ASSIGNMENT:
Beneath this line is the data. Output exactly the lines from the line with "Implicit Representation of" to the line with "Semple, J. and L. Roth (1985)", both ends included, and nothing more.

ENTRIES SUPPLIED:
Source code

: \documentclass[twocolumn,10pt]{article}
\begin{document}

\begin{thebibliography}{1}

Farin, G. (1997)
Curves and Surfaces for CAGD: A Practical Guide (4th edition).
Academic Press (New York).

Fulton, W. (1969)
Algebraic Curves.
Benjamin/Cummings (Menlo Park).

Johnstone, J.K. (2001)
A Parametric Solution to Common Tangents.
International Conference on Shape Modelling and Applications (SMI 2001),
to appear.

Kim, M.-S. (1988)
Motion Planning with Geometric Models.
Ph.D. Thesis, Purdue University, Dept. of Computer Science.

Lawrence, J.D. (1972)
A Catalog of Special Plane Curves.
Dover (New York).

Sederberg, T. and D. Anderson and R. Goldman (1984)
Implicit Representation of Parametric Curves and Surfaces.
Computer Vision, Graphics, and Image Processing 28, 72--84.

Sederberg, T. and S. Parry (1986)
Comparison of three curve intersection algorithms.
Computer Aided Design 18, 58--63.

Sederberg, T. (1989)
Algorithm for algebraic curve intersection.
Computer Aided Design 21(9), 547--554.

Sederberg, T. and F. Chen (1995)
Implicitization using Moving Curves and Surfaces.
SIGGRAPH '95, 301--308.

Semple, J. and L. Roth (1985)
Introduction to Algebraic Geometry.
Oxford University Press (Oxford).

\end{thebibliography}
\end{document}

---

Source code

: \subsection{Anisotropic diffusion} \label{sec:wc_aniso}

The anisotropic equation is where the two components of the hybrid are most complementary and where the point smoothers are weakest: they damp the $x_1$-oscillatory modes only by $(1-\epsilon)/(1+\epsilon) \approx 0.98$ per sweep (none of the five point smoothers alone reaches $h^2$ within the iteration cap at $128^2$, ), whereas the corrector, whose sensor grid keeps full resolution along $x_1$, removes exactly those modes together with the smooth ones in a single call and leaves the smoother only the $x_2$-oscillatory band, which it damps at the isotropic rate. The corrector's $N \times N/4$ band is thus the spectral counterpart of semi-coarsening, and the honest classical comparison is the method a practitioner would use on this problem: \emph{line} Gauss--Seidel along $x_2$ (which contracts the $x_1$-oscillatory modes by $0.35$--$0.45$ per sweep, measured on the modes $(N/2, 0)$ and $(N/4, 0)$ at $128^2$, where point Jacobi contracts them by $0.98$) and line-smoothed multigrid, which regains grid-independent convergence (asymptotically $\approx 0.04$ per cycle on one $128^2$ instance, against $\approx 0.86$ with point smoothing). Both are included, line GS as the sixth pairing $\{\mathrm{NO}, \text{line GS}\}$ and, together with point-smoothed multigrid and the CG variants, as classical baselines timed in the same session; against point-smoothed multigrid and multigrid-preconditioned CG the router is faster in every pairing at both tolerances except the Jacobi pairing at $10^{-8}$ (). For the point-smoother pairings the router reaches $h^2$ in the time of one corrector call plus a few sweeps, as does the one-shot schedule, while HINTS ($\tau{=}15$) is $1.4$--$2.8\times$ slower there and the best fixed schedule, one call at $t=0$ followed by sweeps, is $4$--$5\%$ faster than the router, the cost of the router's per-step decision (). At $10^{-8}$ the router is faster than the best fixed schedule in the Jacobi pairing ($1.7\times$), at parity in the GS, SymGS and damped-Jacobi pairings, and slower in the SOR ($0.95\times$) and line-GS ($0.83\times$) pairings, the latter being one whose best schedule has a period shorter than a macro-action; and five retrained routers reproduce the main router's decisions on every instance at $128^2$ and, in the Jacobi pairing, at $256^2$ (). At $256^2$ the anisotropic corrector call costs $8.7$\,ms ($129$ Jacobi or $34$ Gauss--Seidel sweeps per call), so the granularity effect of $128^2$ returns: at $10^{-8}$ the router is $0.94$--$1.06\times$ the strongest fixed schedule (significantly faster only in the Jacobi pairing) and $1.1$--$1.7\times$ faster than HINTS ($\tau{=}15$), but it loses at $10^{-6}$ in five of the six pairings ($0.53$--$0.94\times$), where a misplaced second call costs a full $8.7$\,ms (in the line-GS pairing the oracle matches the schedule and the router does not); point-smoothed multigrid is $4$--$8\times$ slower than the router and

YOUR SOLUTION:
Implicit Representation of Parametric Curves and Surfaces.
Computer Vision, Graphics, and Image Processing 28, 72--84.

Sederberg, T. and S. Parry (1986)
Comparison of three curve intersection algorithms.
Computer Aided Design 18, 58--63.

Sederberg, T. (1989)
Algorithm for algebraic curve intersection.
Computer Aided Design 21(9), 547--554.

Sederberg, T. and F. Chen (1995)
Implicitization using Moving Curves and Surfaces.
SIGGRAPH '95, 301--308.

Semple, J. and L. Roth (1985)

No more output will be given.